With the strong stock market in the first half of 2017, primarily driven by the surprisingly best ever 4Q 2016 Total Earnings Growth of 55% for all US Companies with stock market caps above $1 Bil which mostly wasn't disclosed by these Companies until late January 2017 or in February 2017 in their 4Q Earnings Releases, where does this economic appreciation of these Equity Securities appear on its income statement?
Well most of it isn't in Berkshire's regular Net Income. Instead, it appears in Berkshire's Comprehensive Income as Net Change in Unrealized Appreciation of Investments which was shown as a staggering $13.088 Bil Pretax for the First Six Months of 2017.

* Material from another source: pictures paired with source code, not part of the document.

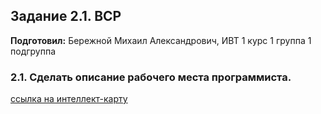 Задание 2.1. ВСР
------------
**Подготовил:** Бережной Михаил Александрович, ИВТ 1 курс 1 группа 1 подгруппа

### 2.1. Сделать описание рабочего места программиста.


[ссылка на интеллект-карту](https://drive.google.com/file/d/1Jlt-Qwwc445X1jI0-2DQuPfBEOOfutui/view?usp=sharing)
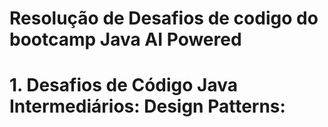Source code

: # Resolução de Desafios de codigo do bootcamp Java AI Powered 
# 1. Desafios de Código Java Intermediários: Design Patterns:
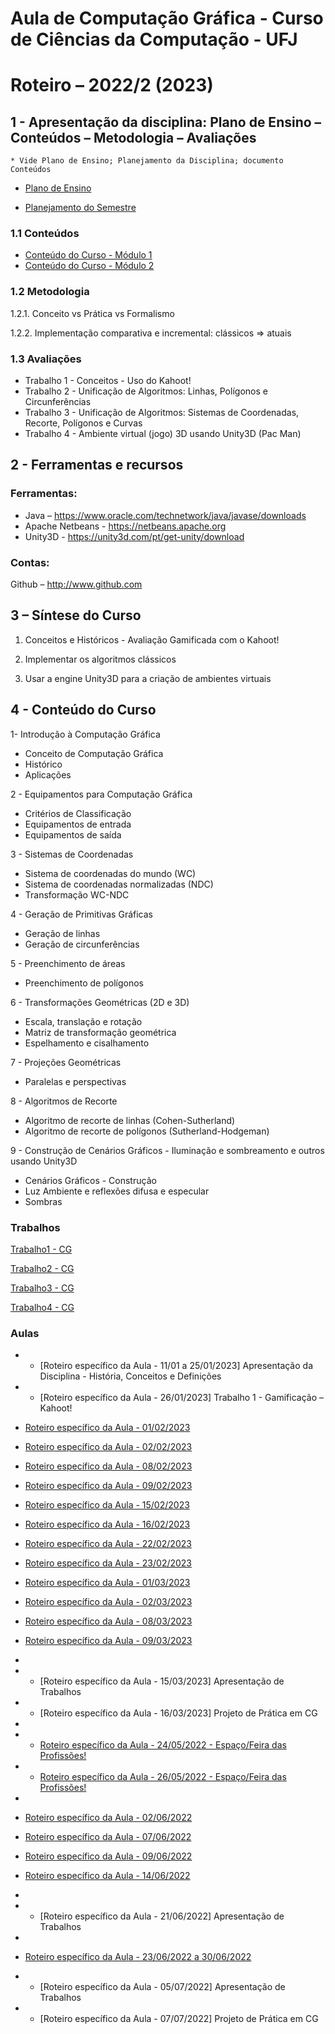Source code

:# Aula de Computação Gráfica - Curso de Ciências da Computação - UFJ
# Roteiro – 2022/2 (2023)

## 1 - Apresentação da disciplina: Plano de Ensino – Conteúdos – Metodologia – Avaliações
	* Vide Plano de Ensino; Planejamento da Disciplina; documento Conteúdos

- [Plano de Ensino](https://github.com/marcoswagner-commits/projetos_cg/files/8312389/Plano_Ensino_CG_2021_2.2022.pdf)

- [Planejamento do Semestre](https://github.com/marcoswagner-commits/projetos_cg/files/8315880/Planejamento.do.Semestre_2021_CG.pdf)



### 1.1 Conteúdos
- [Conteúdo do Curso - Módulo 1](https://github.com/marcoswagner-commits/projetos_cg/files/8312409/ApostilaCG2021_Modulo1.pdf)
- [Conteúdo do Curso - Módulo 2](https://github.com/marcoswagner-commits/projetos_cg/files/8312410/ApostilaCG2021_Modulo2.pdf)


### 1.2 Metodologia

1.2.1. Conceito vs Prática vs Formalismo

1.2.2. Implementação comparativa e incremental: clássicos => atuais

### 1.3 Avaliações
- Trabalho 1 - Conceitos - Uso do Kahoot!
- Trabalho 2 - Unificação de Algoritmos: Linhas, Polígonos e Circunferências
- Trabalho 3 - Unificação de Algoritmos: Sistemas de Coordenadas, Recorte, Polígonos e Curvas
- Trabalho 4 - Ambiente virtual (jogo) 3D usando Unity3D (Pac Man) 

## 2  - Ferramentas e recursos

### Ferramentas:
- Java – https://www.oracle.com/technetwork/java/javase/downloads 
- Apache Netbeans - https://netbeans.apache.org
- Unity3D - https://unity3d.com/pt/get-unity/download

### Contas:
Github – http://www.github.com 


## 3 – Síntese do Curso

1. Conceitos e Históricos - Avaliação Gamificada com o Kahoot!

2. Implementar os algoritmos clássicos

3. Usar a engine Unity3D para a criação de ambientes virtuais

## 4 - Conteúdo do Curso
1- Introdução à Computação Gráfica
- Conceito de Computação Gráfica
- Histórico
- Aplicações

2 - Equipamentos para Computação Gráfica
- Critérios de Classificação
- Equipamentos de entrada
- Equipamentos de saída

3 - Sistemas de Coordenadas
- Sistema de coordenadas do mundo (WC)
- Sistema de coordenadas normalizadas (NDC)
- Transformação WC-NDC

4 - Geração de Primitivas Gráficas
- Geração de linhas
- Geração de circunferências

5 - Preenchimento de áreas
- Preenchimento de polígonos

6 - Transformações Geométricas (2D e 3D)
- Escala, translação e rotação
- Matriz de transformação geométrica
- Espelhamento e cisalhamento

7 - Projeções Geométricas
- Paralelas e perspectivas

8 - Algoritmos de Recorte
- Algoritmo de recorte de linhas (Cohen-Sutherland)
- Algoritmo de recorte de polígonos (Sutherland-Hodgeman)

9 - Construção de Cenários Gráficos - Iluminação e sombreamento e outros usando Unity3D
- Cenários Gráficos - Construção
- Luz Ambiente e reflexões difusa e especular
- Sombras


### Trabalhos
[Trabalho1 - CG](https://github.com/marcoswagner-commits/projetos_cg/files/8312426/Trabalho1.-.CG.pdf)

[Trabalho2 - CG](https://github.com/marcoswagner-commits/projetos_cg/files/8312427/Trabalho2.-.CG.pdf)

[Trabalho3 - CG](https://github.com/marcoswagner-commits/projetos_cg/files/8312425/Trabalho3.-.CG.pdf)

[Trabalho4 - CG](https://github.com/marcoswagner-commits/projetos_cg/files/8312424/Trabalho4.-.CG.pdf)




### Aulas
- - [Roteiro específico da Aula - 11/01 a 25/01/2023] Apresentação da Disciplina - História, Conceitos e Definições
- - [Roteiro específico da Aula - 26/01/2023] Trabalho 1 - Gamificação – Kahoot!

- [Roteiro específico da Aula - 01/02/2023](https://github.com/marcoswagner-commits/projetos_cg/blob/main/aula1.md)
- [Roteiro específico da Aula - 02/02/2023](https://github.com/marcoswagner-commits/projetos_cg/blob/main/aula2.md)
- [Roteiro específico da Aula - 08/02/2023](https://github.com/marcoswagner-commits/projetos_cg/blob/main/aula3.md)
- [Roteiro específico da Aula - 09/02/2023](https://github.com/marcoswagner-commits/projetos_cg/blob/main/aula4.md)
- [Roteiro específico da Aula - 15/02/2023](https://github.com/marcoswagner-commits/projetos_cg/blob/main/aula5.md)
- [Roteiro específico da Aula - 16/02/2023](https://github.com/marcoswagner-commits/projetos_cg/blob/main/aula6.md)
- [Roteiro específico da Aula - 22/02/2023](https://github.com/marcoswagner-commits/projetos_cg/blob/main/aula7.md)
- [Roteiro específico da Aula - 23/02/2023](https://github.com/marcoswagner-commits/projetos_cg/blob/main/aula7.md)
- [Roteiro específico da Aula - 01/03/2023](https://github.com/marcoswagner-commits/projetos_cg/blob/main/aula8.md)
- [Roteiro específico da Aula - 02/03/2023](https://github.com/marcoswagner-commits/projetos_cg/blob/main/aula9.md)
- [Roteiro específico da Aula - 08/03/2023](https://github.com/marcoswagner-commits/projetos_cg/blob/main/aula10.md)
- [Roteiro específico da Aula - 09/03/2023](https://github.com/marcoswagner-commits/projetos_cg/blob/main/aula11.md)
- 
- - [Roteiro específico da Aula - 15/03/2023] Apresentação de Trabalhos
- - [Roteiro específico da Aula - 16/03/2023] Projeto de Prática em CG
- 
- - [Roteiro específico da Aula - 24/05/2022 - Espaço/Feira das Profissões!](https://github.com/marcoswagner-commits/projetos_cg/blob/main/aula12.md)
- - [Roteiro específico da Aula - 26/05/2022 - Espaço/Feira das Profissões!](https://github.com/marcoswagner-commits/projetos_cg/blob/main/aula13.md)
- 
- [Roteiro específico da Aula - 02/06/2022](https://github.com/marcoswagner-commits/projetos_cg/blob/main/aula14.md)
- [Roteiro específico da Aula - 07/06/2022](https://github.com/marcoswagner-commits/projetos_cg/blob/main/aula15.md)
- [Roteiro específico da Aula - 09/06/2022](https://github.com/marcoswagner-commits/projetos_cg/blob/main/aula16.md)
- [Roteiro específico da Aula - 14/06/2022](https://github.com/marcoswagner-commits/projetos_cg/blob/main/aula17.md)
- 
- - [Roteiro específico da Aula - 21/06/2022] Apresentação de Trabalhos
- 
- [Roteiro específico da Aula - 23/06/2022 a 30/06/2022](https://github.com/marcoswagner-commits/projetos_cg/blob/main/aula18.md)
- - [Roteiro específico da Aula - 05/07/2022] Apresentação de Trabalhos
- - [Roteiro específico da Aula - 07/07/2022] Projeto de Prática em CG

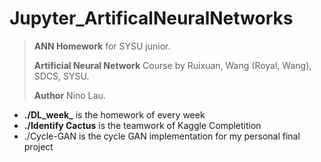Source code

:# Jupyter_ArtificalNeuralNetworks



> **ANN Homework** for SYSU junior.
>
> **Artificial Neural Network** Course by Ruixuan, Wang (Royal, Wang), SDCS, SYSU.
>
> **Author** Nino Lau.



- **./DL_week_** is the homework of every week
- **./Identify Cactus** is the teamwork of Kaggle Completition
- ./Cycle-GAN is the cycle GAN implementation for my personal final project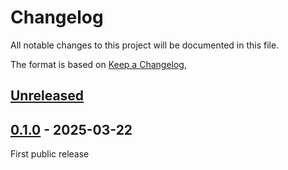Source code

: # Changelog

All notable changes to this project will be documented in this file.

The format is based on [Keep a Changelog](https://keepachangelog.com/en/1.1.0/),

## [Unreleased]

## [0.1.0] - 2025-03-22

First public release

[unreleased]: https://github.com/miccoli/hdf5-xxh/compare/v0.1.0...HEAD
[0.1.0]: https://github.com/miccoli/hdf5-xxh/releases/tag/v0.1.0
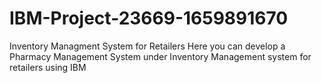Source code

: # IBM-Project-23669-1659891670
Inventory Managment System for Retailers
Here you can develop a Pharmacy Management System under Inventory Management system for retailers using IBM 
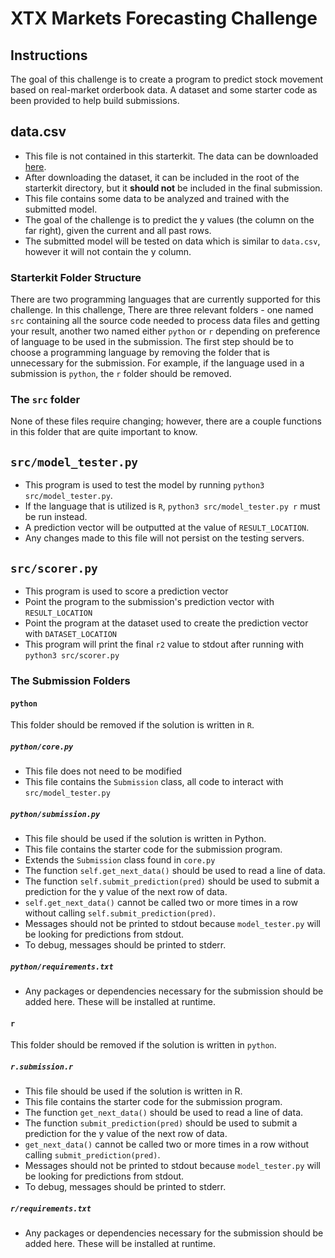# XTX Markets Forecasting Challenge

## Instructions

The goal of this challenge is to create a program to predict stock movement based on real-market orderbook data. A dataset and some starter code as been provided to help build submissions.

## data.csv
* This file is not contained in this starterkit. The data can be downloaded [here](https://www.google.com/search?rlz=1C5CHFA_enUS835US836&ei=FcHiXPuEOsTO5gLG-ayYBw&q=insert+file+download+link+here&oq=insert+file+download+link+here&gs_l=psy-ab.3...4342.5057..5172...0.0..0.130.481.3j2......0....1..gws-wiz.......0i71j35i39.wmmOJos0Zbs).
* After downloading the dataset, it can be included in the root of the starterkit directory, but it **should not** be included in the final submission.
* This file contains some data to be analyzed and trained with the submitted model. 
* The goal of the challenge is to predict the y values (the column on the far right), given the current and all past rows. 
* The submitted model will be tested on data which is similar to `data.csv`, however it will not contain the y column.

### Starterkit Folder Structure

There are two programming languages that are currently supported for this challenge. In this challenge, There are three relevant folders - one named `src` containing all the source code
needed to process data files and getting your result, another two named either `python` or `r` depending on preference of language to be used in the submission. The first step should be to choose a
programming language by removing the folder that is unnecessary for the submission. For example, if the language used in a submission is `python`, the `r` folder should be removed.

### The `src` folder

None of these files require changing; however, there are a couple functions in this folder that are quite important to know.

## `src/model_tester.py`
* This program is used to test the model by running `python3 src/model_tester.py`.
* If the language that is utilized is `R`, `python3 src/model_tester.py r` must be run instead.
* A prediction vector will be outputted at the value of `RESULT_LOCATION`.
* Any changes made to this file will not persist on the testing servers.

## `src/scorer.py`
* This program is used to score a prediction vector
* Point the program to the submission's prediction vector with `RESULT_LOCATION`
* Point the program at the dataset used to create the prediction vector with `DATASET_LOCATION`
* This program will print the final `r2` value to stdout after running with `python3 src/scorer.py` 

### The Submission Folders

#### `python`

This folder should be removed if the solution is written in `R`.

##### `python/core.py`
* This file does not need to be modified
* This file contains the `Submission` class, all code to interact with `src/model_tester.py`

##### `python/submission.py`
* This file should be used if the solution is written in Python.
* This file contains the starter code for the submission program.
* Extends the `Submission` class found in `core.py`
* The function `self.get_next_data()` should be used to read a line of data.
* The function `self.submit_prediction(pred)` should be used to submit a prediction for the y value of the next row of data.
* `self.get_next_data()` cannot be called two or more times in a row without calling `self.submit_prediction(pred)`.
* Messages should not be printed to stdout because `model_tester.py` will be looking for predictions from stdout.
* To debug, messages should be printed to stderr.

##### `python/requirements.txt`
* Any packages or dependencies necessary for the submission should be added here. These will be installed at runtime.

#### `r`

This folder should be removed if the solution is written in `python`.

##### `r.submission.r`
* This file should be used if the solution is written in R.
* This file contains the starter code for the submission program.
* The function `get_next_data()` should be used to read a line of data.
* The function `submit_prediction(pred)` should be used to submit a prediction for the y value of the next row of data.
* `get_next_data()` cannot be called two or more times in a row without calling `submit_prediction(pred)`.
* Messages should not be printed to stdout because `model_tester.py` will be looking for predictions from stdout.
* To debug, messages should be printed to stderr.

##### `r/requirements.txt`
* Any packages or dependencies necessary for the submission should be added here. These will be installed at runtime.
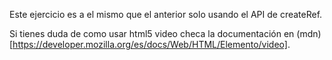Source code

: Este ejercicio es a el mismo que el anterior solo usando el API de createRef.

Si tienes duda de como usar html5 video checa la documentación en (mdn)[https://developer.mozilla.org/es/docs/Web/HTML/Elemento/video].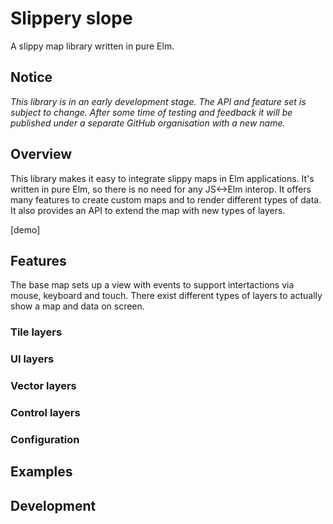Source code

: # Slippery slope

A slippy map library written in pure Elm.

## Notice

_This library is in an early development stage. The API and feature set is subject to change. After some time of testing and feedback it will be published under a separate GitHub organisation with a new name._

## Overview

This library makes it easy to integrate slippy maps in Elm applications. It's written in pure Elm, so there is no need for any JS<->Elm interop.
It offers many features to create custom maps and to render different types of data. It also provides an API to extend the map with new types of layers.

[demo]

## Features

The base map sets up a view with events to support intertactions via mouse, keyboard and touch. There exist different types of layers to actually show a map and data on screen.

### Tile layers

### UI layers

### Vector layers

### Control layers

### Configuration

## Examples

## Development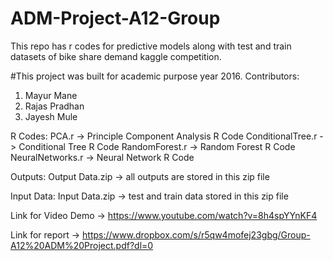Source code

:# ADM-Project-A12-Group
This repo has r codes for predictive models along with test and train datasets of bike share demand kaggle competition.

#This project was built for academic purpose year 2016.
Contributors:
1. Mayur Mane
2. Rajas Pradhan
3. Jayesh Mule

R Codes:
PCA.r -> Principle Component Analysis R Code
ConditionalTree.r -> Conditional Tree R Code
RandomForest.r -> Random Forest R Code
NeuralNetworks.r -> Neural Network R Code

Outputs:
Output Data.zip -> all outputs are stored in this zip file

Input Data:
Input Data.zip -> test and train data stored in this zip file

Link for Video Demo -> https://www.youtube.com/watch?v=8h4spYYnKF4

Link for report -> https://www.dropbox.com/s/r5qw4mofej23gbg/Group-A12%20ADM%20Project.pdf?dl=0

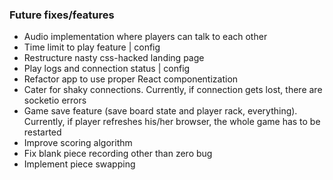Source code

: ### Future fixes/features
- Audio implementation where players can talk to each other
- Time limit to play feature | config
- Restructure nasty css-hacked landing page
- Play logs and connection status | config
- Refactor app to use proper React componentization
- Cater for shaky connections. Currently, if connection gets lost,
  there are socketio errors
- Game save feature (save board state and player rack, everything). Currently, if player refreshes his/her browser, the whole game has to be restarted
- Improve scoring algorithm
- Fix blank piece recording other than zero bug
- Implement piece swapping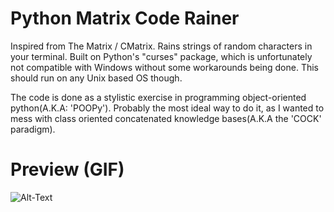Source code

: # Python Matrix Code Rainer
Inspired from The Matrix / CMatrix. Rains strings of random characters in your terminal.
Built on Python's "curses" package, which is unfortunately not compatible with
Windows without some workarounds being done. This should run on any Unix based OS though.

The code is done as a stylistic exercise in programming object-oriented python(A.K.A: 'POOPy'). Probably the most ideal way to do it,
as I wanted to mess with class oriented concatenated knowledge bases(A.K.A the 'COCK' paradigm).

# Preview (GIF)
![Alt-Text](https://i.imgur.com/lLFSfSD.gif)
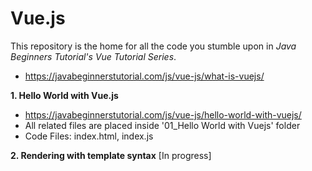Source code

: # Vue.js

This repository is the home for all the code you stumble upon in *Java Beginners Tutorial's Vue Tutorial Series*.
- https://javabeginnerstutorial.com/js/vue-js/what-is-vuejs/

**1. Hello World with Vue.js**
- https://javabeginnerstutorial.com/js/vue-js/hello-world-with-vuejs/
- All related files are placed inside '01_Hello World with Vuejs' folder
- Code Files: index.html, index.js

**2. Rendering with template syntax** [In progress]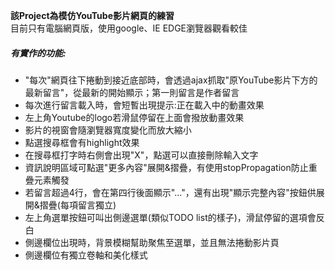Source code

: **該Project為模仿YouTube影片網頁的練習**<br/>
目前只有電腦網頁版，使用google、IE EDGE瀏覽器觀看較佳

##### 有實作的功能:
* "每次"網頁往下捲動到接近底部時，會透過ajax抓取"原YouTube影片下方的最新留言"，從最新的開始顯示；第一則留言是作者留言<br/> 
* 每次進行留言載入時，會短暫出現提示:正在載入中的動畫效果<br/> 
* 左上角Youtube的logo若滑鼠停留在上面會撥放動畫效果<br/> 
* 影片的視窗會隨瀏覽器寬度變化而放大縮小<br/> 
* 點選搜尋框會有highlight效果<br/>
* 在搜尋框打字時右側會出現"X"，點選可以直接刪除輸入文字<br/>
* 資訊說明區域可點選"更多內容"展開&摺疊，有使用stopPropagation防止重疊元素觸發<br/>
* 若留言超過4行，會在第四行後面顯示"..."，還有出現"顯示完整內容"按鈕供展開&摺疊(每項留言獨立)<br/>
* 左上角選單按鈕可叫出側邊選單(類似TODO list的樣子)，滑鼠停留的選項會反白<br/>
* 側邊欄位出現時，背景模糊幫助聚焦至選單，並且無法捲動影片頁<br/>
* 側邊欄位有獨立卷軸和美化樣式
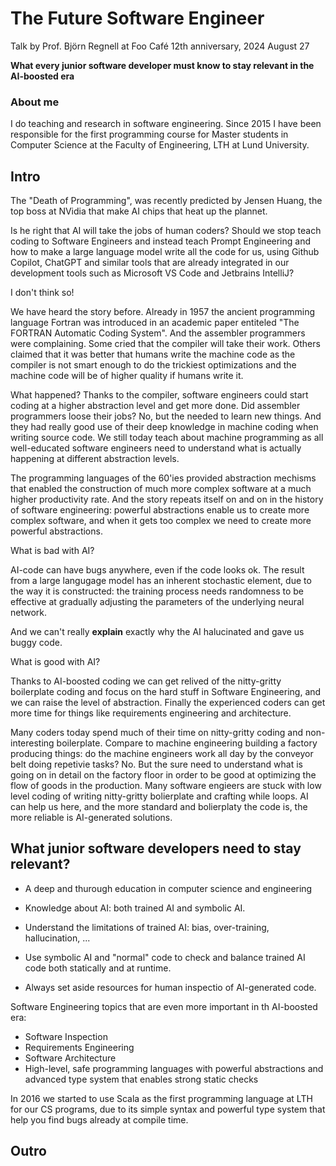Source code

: # The Future Software Engineer

Talk by Prof. Björn Regnell at Foo Café 12th anniversary, 2024 August 27 

**What every junior software developer must know to stay relevant in the AI-boosted era**

### About me
I do teaching and research in software engineering. Since 2015 I have been responsible for the first programming course for Master students in Computer Science at the Faculty of Engineering, LTH at Lund University. 

## Intro

The "Death of Programming", was recently predicted by Jensen Huang, the top boss at NVidia that make AI chips that heat up the plannet.

Is he right that AI will take the jobs of human coders? Should we stop teach coding to Software Engineers and instead teach Prompt Engineering and how to make a large language model write all the code for us, using Github Copilot, ChatGPT and similar tools that are already integrated in our development tools such as Microsoft VS Code and Jetbrains IntelliJ?

I don't think so!

We have heard the story before. Already in 1957 the ancient programming language Fortran was introduced in an academic paper entiteled "The FORTRAN Automatic Coding System". And the assembler programmers were complaining. Some cried that the compiler will take their work. Others claimed that it was better that humans write the machine code as the compiler is not smart enough to do the trickiest optimizations and the machine code will be of higher quality if humans write it.

What happened? Thanks to the compiler, software engineers could start coding at a higher abstraction level and get more done. Did assembler programmers loose their jobs? No, but the needed to learn new things. And they had really good use of their deep knowledge in machine coding when writing source code. We still today teach about machine programming as all well-educated software engineers need to understand what is actually happening at different abstraction levels.

The programming languages of the 60'ies provided abstraction mechisms that enabled the construction of much more complex software at a much higher productivity rate. And the story repeats itself on and on in the history of software engineering: powerful abstractions enable us to create more complex software, and when it gets too complex we need to create more powerful abstractions.   

What is bad with AI?

AI-code can have bugs anywhere, even if the code looks ok. The result from a large langugage model has an inherent stochastic element, due to the way it is constructed: the training process needs randomness to be effective at gradually adjusting the parameters of the underlying neural network. 

And we can't really **explain** exactly why the AI halucinated and gave us buggy code. 

What is good with AI?

Thanks to AI-boosted coding we can get relived of the nitty-gritty boilerplate coding and focus on the hard stuff in Software Engineering, and we can raise the level of abstraction. Finally the experienced coders can get more time for things like requirements engineering and architecture. 

Many coders today spend much of their time on nitty-gritty coding and non-interesting boilerplate. Compare to machine engineering building a factory producing things: do the machine engineers work all day by the conveyor belt doing repetivie tasks? No. But the sure need to understand what is going on in detail on the factory floor in order to be good at optimizing the flow of goods in the production. Many software engieers are stuck with low level coding of writing nitty-gritty bolierplate and crafting while loops. AI can help us here, and the more standard and bolierplaty the code is, the more reliable is AI-generated solutions.

## What junior software developers need to stay relevant?

* A deep and thurough education in computer science and engineering

* Knowledge about AI: both trained AI and symbolic AI.
* Understand the limitations of trained AI: bias, over-training, hallucination, ... 
* Use symbolic AI and "normal" code to check and balance trained AI code both statically and at runtime.
* Always set aside resources for human inspectio of AI-generated code.

Software Engineering topics that are even more important in th AI-boosted era:
* Software Inspection
* Requirements Engineering
* Software Architecture
* High-level, safe programming languages with powerful abstractions and advanced type system that enables strong static checks

In 2016 we started to use Scala as the first programming language at LTH for our CS programs, due to its simple syntax and powerful type system that help you find bugs already at compile time.  

## Outro
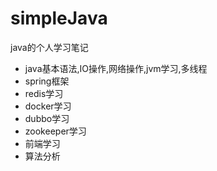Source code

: # simpleJava

java的个人学习笔记

- java基本语法,IO操作,网络操作,jvm学习,多线程  
- spring框架  
- redis学习  
- docker学习  
- dubbo学习  
- zookeeper学习
- 前端学习
- 算法分析
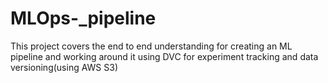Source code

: # MLOps-_pipeline
This project covers the end to end understanding for creating an ML pipeline and working around it using DVC for experiment tracking and data versioning(using AWS S3)
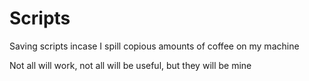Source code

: # Scripts
Saving scripts incase I spill copious amounts of coffee on my machine

Not all will work, not all will be useful, but they will be mine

Thus, the more relevant to investors in Berkshire's First Half of 2017 Comprehensive Income was $17.909 Bil, up an incredible 138% from the $7.520 Bil of comparable earnings in the First Half of 2016. Whew!
On the other hand, JPMorgan Chase's Pretax Income for the First Half of 2017 was $18.090 Bil, up 7% from the First Half 2016 Pretax Income of $16.918 Bil.
So, why is it that growth of JPMorgan Chase's Net Income for the First Half of 2017 of 15% is more than double the 7% growth in its Pretax Income for the same period?
It's all in the fact that JPMorgan Chase used a much lower income tax rate of 25.5% in the First Half of 2017 than it did in its First Half of 2016 of 30.7%. Whoa!
What's with this dramatically lower income tax rate?
Well, I good chunk of it came from JPMorgan Chase lobbying successfully to change how its Subpart F foreign income is treated in the tax loophole laden PATH Act of 2015.
So can you see why CEO Jamie Dimon is now so loudly and aggressively lobbying for another huge income tax break for JPMorgan Chase?
The last one roughly more than doubled JPMorgan Chase's earnings growth in the First Half of 2017.
And after tax earnings growth drive stock prices and JPMorgan Chase's higher level executives receive a lot of their compensation in the Company's stock.
If Donald Trump gets his wish to dramatically lower the US Federal Income Tax Rate on Foreign Earnings Repatriated back to the US, only one thing is certain ..... just like it did last time, no US jobs were created in the aggregate, instead many jobs were lost from the layoffs occurring as a result of the many large mergers from this massive amount of cash repatriated back to the US.
I couldn't say it more boldly ..... Foreign Earnings Repatriation Results in Substantial Income Inequality Expansion.